Dr Alex Klein, a Lecturer within the School, has been awarded a three-year grant of 1.1 million Czech Crowns (c £36,000) by the Grant Agency of the Czech Republic for his research on ‘Economic Development and the Spirit of Capitalism in Central Europe: Protestant Reformation and the Economy
of the Czech Lands in the First Half of the Seventeenth Century’.
Recent economic literature has sought to resurrect Max Weber’s theory of a link between religion and economic performance, yet its findings lack robustness because they rely on aggregative data for entire regions or nations. The grant will enable Alex to improve on these approaches by focusing on the level at which religious beliefs are actually held and economic behaviour generated – the individual, household, and community.

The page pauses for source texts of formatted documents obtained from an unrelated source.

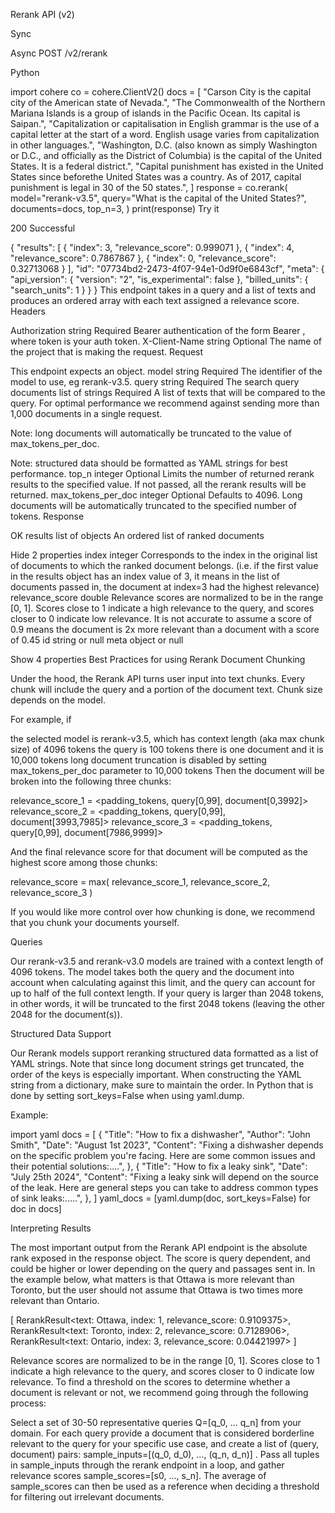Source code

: Rerank API (v2)

Sync

Async
POST
/v2/rerank


Python

import cohere
co = cohere.ClientV2()
docs = [
    "Carson City is the capital city of the American state of Nevada.",
    "The Commonwealth of the Northern Mariana Islands is a group of islands in the Pacific Ocean. Its capital is Saipan.",
    "Capitalization or capitalisation in English grammar is the use of a capital letter at the start of a word. English usage varies from capitalization in other languages.",
    "Washington, D.C. (also known as simply Washington or D.C., and officially as the District of Columbia) is the capital of the United States. It is a federal district.",
    "Capital punishment has existed in the United States since beforethe United States was a country. As of 2017, capital punishment is legal in 30 of the 50 states.",
]
response = co.rerank(
    model="rerank-v3.5",
    query="What is the capital of the United States?",
    documents=docs,
    top_n=3,
)
print(response)
Try it

200
Successful

{
  "results": [
    {
      "index": 3,
      "relevance_score": 0.999071
    },
    {
      "index": 4,
      "relevance_score": 0.7867867
    },
    {
      "index": 0,
      "relevance_score": 0.32713068
    }
  ],
  "id": "07734bd2-2473-4f07-94e1-0d9f0e6843cf",
  "meta": {
    "api_version": {
      "version": "2",
      "is_experimental": false
    },
    "billed_units": {
      "search_units": 1
    }
  }
}
This endpoint takes in a query and a list of texts and produces an ordered array with each text assigned a relevance score.
Headers

Authorization
string
Required
Bearer authentication of the form Bearer <token>, where token is your auth token.
X-Client-Name
string
Optional
The name of the project that is making the request.
Request

This endpoint expects an object.
model
string
Required
The identifier of the model to use, eg rerank-v3.5.
query
string
Required
The search query
documents
list of strings
Required
A list of texts that will be compared to the query. For optimal performance we recommend against sending more than 1,000 documents in a single request.

Note: long documents will automatically be truncated to the value of max_tokens_per_doc.

Note: structured data should be formatted as YAML strings for best performance.
top_n
integer
Optional
Limits the number of returned rerank results to the specified value. If not passed, all the rerank results will be returned.
max_tokens_per_doc
integer
Optional
Defaults to 4096. Long documents will be automatically truncated to the specified number of tokens.
Response

OK
results
list of objects
An ordered list of ranked documents

Hide 2 properties
index
integer
Corresponds to the index in the original list of documents to which the ranked document belongs. (i.e. if the first value in the results object has an index value of 3, it means in the list of documents passed in, the document at index=3 had the highest relevance)
relevance_score
double
Relevance scores are normalized to be in the range [0, 1]. Scores close to 1 indicate a high relevance to the query, and scores closer to 0 indicate low relevance. It is not accurate to assume a score of 0.9 means the document is 2x more relevant than a document with a score of 0.45
id
string or null
meta
object or null

Show 4 properties
Best Practices for using Rerank
Document Chunking

Under the hood, the Rerank API turns user input into text chunks. Every chunk will include the query and a portion of the document text. Chunk size depends on the model.

For example, if

the selected model is rerank-v3.5, which has context length (aka max chunk size) of 4096 tokens
the query is 100 tokens
there is one document and it is 10,000 tokens long
document truncation is disabled by setting max_tokens_per_doc parameter to 10,000 tokens
Then the document will be broken into the following three chunks:

relevance_score_1 = <padding_tokens, query[0,99], document[0,3992]>
relevance_score_2 = <padding_tokens, query[0,99], document[3993,7985]>
relevance_score_3 = <padding_tokens, query[0,99], document[7986,9999]>

And the final relevance score for that document will be computed as the highest score among those chunks:

relevance_score = max(
    relevance_score_1, relevance_score_2, relevance_score_3
)

If you would like more control over how chunking is done, we recommend that you chunk your documents yourself.

Queries

Our rerank-v3.5 and rerank-v3.0 models are trained with a context length of 4096 tokens. The model takes both the query and the document into account when calculating against this limit, and the query can account for up to half of the full context length. If your query is larger than 2048 tokens, in other words, it will be truncated to the first 2048 tokens (leaving the other 2048 for the document(s)).

Structured Data Support

Our Rerank models support reranking structured data formatted as a list of YAML strings. Note that since long document strings get truncated, the order of the keys is especially important. When constructing the YAML string from a dictionary, make sure to maintain the order. In Python that is done by setting sort_keys=False when using yaml.dump.

Example:

import yaml
docs = [
    {
        "Title": "How to fix a dishwasher",
        "Author": "John Smith",
        "Date": "August 1st 2023",
        "Content": "Fixing a dishwasher depends on the specific problem you're facing. Here are some common issues and their potential solutions:....",
    },
    {
        "Title": "How to fix a leaky sink",
        "Date": "July 25th 2024",
        "Content": "Fixing a leaky sink will depend on the source of the leak. Here are general steps you can take to address common types of sink leaks:.....",
    },
]
yaml_docs = [yaml.dump(doc, sort_keys=False) for doc in docs]

Interpreting Results

The most important output from the Rerank API endpoint is the absolute rank exposed in the response object. The score is query dependent, and could be higher or lower depending on the query and passages sent in. In the example below, what matters is that Ottawa is more relevant than Toronto, but the user should not assume that Ottawa is two times more relevant than Ontario.

[
	RerankResult<text: Ottawa, index: 1, relevance_score: 0.9109375>,
	RerankResult<text: Toronto, index: 2, relevance_score: 0.7128906>,
	RerankResult<text: Ontario, index: 3, relevance_score: 0.04421997>
]

Relevance scores are normalized to be in the range [0, 1]. Scores close to 1 indicate a high relevance to the query, and scores closer to 0 indicate low relevance. To find a threshold on the scores to determine whether a document is relevant or not, we recommend going through the following process:

Select a set of 30-50 representative queries Q=[q_0, … q_n] from your domain.
For each query provide a document that is considered borderline relevant to the query for your specific use case, and create a list of (query, document) pairs: sample_inputs=[(q_0, d_0), …, (q_n, d_n)] .
Pass all tuples in sample_inputs through the rerank endpoint in a loop, and gather relevance scores sample_scores=[s0, ..., s_n].
The average of sample_scores can then be used as a reference when deciding a threshold for filtering out irrelevant documents.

The 1651 religious census and the 1654 tax register for the Czech lands recorded religious and economic characteristics for many thousands of individuals and households. Mid-seventeenth-century Bohemia is an ideal laboratory for exploring Weberian hypotheses, since it was characterized by huge religious variation immediately after the Thirty Years War. It also lies at a key economic juncture between pre-war economic dynamism and an increasing severity of manorial controls and heavy state extraction.
This project applies modern economic theory and econometric approaches to these extraordinary Czech data to improve our understanding of links between religion and economics.